**WORK TO BE COMPLETED**
Going through the data, count each line that has the word "острова". Reply with the total and nothing more.

***** DATA TO PROCESS *****

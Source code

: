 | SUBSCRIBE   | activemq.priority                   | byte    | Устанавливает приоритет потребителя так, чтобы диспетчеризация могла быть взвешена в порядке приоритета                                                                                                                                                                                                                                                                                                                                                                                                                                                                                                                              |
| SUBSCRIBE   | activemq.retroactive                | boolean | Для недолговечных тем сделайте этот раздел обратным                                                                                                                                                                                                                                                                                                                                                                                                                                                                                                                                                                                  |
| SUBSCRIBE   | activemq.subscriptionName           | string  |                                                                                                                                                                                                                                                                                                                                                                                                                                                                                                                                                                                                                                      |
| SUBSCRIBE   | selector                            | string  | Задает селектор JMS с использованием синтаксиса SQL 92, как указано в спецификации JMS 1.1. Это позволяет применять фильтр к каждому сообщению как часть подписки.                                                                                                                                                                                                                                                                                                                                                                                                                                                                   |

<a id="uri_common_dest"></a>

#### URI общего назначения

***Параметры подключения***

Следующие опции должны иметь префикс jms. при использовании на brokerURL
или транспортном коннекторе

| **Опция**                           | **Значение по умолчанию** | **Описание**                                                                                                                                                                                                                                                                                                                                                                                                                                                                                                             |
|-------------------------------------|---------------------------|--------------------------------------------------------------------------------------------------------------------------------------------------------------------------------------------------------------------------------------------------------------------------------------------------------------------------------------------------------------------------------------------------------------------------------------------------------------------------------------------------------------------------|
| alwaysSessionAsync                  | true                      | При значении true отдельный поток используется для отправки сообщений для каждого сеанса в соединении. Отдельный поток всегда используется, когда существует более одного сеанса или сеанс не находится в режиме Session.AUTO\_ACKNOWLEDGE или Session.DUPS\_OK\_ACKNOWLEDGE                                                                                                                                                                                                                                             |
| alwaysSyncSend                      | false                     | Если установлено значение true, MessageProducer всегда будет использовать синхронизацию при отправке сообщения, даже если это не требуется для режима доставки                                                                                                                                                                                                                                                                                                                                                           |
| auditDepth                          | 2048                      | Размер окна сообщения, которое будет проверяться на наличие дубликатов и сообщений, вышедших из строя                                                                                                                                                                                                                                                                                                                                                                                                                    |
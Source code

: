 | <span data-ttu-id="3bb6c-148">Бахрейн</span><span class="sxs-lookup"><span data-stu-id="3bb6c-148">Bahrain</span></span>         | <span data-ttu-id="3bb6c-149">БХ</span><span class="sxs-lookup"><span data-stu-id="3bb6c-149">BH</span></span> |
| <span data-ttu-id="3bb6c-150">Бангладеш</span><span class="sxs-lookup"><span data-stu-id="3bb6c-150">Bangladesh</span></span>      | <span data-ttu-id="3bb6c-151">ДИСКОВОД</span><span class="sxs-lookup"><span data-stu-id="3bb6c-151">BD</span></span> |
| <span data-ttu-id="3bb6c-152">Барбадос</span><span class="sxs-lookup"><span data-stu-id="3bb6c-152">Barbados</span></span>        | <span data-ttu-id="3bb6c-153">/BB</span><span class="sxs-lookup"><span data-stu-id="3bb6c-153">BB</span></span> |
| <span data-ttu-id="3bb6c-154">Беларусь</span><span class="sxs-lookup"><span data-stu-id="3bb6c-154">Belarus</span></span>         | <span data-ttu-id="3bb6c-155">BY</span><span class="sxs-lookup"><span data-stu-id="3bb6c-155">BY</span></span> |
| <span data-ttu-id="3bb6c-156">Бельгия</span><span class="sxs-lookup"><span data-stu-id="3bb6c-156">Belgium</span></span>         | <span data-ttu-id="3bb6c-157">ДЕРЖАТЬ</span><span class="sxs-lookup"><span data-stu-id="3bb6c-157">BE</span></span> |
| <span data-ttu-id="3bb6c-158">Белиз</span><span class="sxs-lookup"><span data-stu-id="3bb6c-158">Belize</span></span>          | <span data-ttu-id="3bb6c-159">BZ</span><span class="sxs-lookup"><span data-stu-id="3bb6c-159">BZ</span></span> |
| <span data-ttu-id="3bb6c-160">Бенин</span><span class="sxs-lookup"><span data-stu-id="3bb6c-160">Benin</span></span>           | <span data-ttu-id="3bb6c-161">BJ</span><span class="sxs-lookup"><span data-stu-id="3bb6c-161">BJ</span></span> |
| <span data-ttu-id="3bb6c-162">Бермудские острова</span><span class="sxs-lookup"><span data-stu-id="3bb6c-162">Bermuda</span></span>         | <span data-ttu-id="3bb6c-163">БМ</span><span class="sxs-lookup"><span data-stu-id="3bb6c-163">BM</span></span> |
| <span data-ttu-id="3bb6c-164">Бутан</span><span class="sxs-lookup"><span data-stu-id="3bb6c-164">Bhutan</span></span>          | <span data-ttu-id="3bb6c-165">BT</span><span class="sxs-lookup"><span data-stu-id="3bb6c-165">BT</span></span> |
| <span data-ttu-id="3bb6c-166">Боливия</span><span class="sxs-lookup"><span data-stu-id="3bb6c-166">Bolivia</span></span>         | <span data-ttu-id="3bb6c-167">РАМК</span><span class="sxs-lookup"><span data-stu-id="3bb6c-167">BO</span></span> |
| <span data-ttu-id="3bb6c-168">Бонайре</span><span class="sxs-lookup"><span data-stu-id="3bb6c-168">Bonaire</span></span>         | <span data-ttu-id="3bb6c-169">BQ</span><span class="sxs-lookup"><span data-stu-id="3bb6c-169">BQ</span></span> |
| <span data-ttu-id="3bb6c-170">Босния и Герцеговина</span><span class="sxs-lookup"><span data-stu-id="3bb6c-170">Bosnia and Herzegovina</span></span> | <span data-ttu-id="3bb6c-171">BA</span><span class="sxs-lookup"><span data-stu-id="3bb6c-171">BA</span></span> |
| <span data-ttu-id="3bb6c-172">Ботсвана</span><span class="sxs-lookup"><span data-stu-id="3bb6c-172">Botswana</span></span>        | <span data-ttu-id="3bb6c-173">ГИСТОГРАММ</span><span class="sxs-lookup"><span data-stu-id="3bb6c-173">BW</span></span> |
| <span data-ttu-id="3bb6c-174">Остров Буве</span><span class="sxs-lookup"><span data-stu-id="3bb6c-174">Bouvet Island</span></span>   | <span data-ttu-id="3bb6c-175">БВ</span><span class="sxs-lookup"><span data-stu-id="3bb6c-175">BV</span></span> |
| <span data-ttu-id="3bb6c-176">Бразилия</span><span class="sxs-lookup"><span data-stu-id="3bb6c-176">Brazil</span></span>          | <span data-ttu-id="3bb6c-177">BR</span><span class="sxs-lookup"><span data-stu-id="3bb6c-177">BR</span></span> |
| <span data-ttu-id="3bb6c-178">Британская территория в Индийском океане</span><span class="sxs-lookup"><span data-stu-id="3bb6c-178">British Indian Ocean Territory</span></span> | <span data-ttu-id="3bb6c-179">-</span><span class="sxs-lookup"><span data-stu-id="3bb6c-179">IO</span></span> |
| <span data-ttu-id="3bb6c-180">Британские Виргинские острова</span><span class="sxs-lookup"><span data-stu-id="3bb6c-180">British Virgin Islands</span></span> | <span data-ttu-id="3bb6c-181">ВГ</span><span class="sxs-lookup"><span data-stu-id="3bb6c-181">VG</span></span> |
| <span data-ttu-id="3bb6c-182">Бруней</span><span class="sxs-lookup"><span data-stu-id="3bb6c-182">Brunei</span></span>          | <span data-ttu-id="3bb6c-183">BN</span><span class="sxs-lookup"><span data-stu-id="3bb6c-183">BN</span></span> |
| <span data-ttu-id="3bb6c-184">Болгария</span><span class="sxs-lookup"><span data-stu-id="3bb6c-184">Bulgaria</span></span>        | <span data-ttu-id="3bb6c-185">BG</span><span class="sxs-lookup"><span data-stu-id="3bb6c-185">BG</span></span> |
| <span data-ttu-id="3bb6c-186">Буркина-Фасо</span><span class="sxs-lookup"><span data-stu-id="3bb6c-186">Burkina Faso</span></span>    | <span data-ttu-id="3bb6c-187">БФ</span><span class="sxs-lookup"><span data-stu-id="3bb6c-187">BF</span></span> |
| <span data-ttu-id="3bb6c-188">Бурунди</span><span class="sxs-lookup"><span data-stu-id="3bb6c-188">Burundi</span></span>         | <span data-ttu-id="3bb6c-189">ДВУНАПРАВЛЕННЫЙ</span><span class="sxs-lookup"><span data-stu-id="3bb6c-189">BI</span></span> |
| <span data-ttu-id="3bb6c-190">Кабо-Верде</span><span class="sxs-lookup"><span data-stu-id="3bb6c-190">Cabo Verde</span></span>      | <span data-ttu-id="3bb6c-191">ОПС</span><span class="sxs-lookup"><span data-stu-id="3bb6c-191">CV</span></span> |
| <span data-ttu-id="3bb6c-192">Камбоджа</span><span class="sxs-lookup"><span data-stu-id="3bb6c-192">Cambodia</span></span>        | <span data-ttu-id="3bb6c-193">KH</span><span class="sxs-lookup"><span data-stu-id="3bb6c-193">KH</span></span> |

*****

**SOLUTION TO THE PROBLEM**
2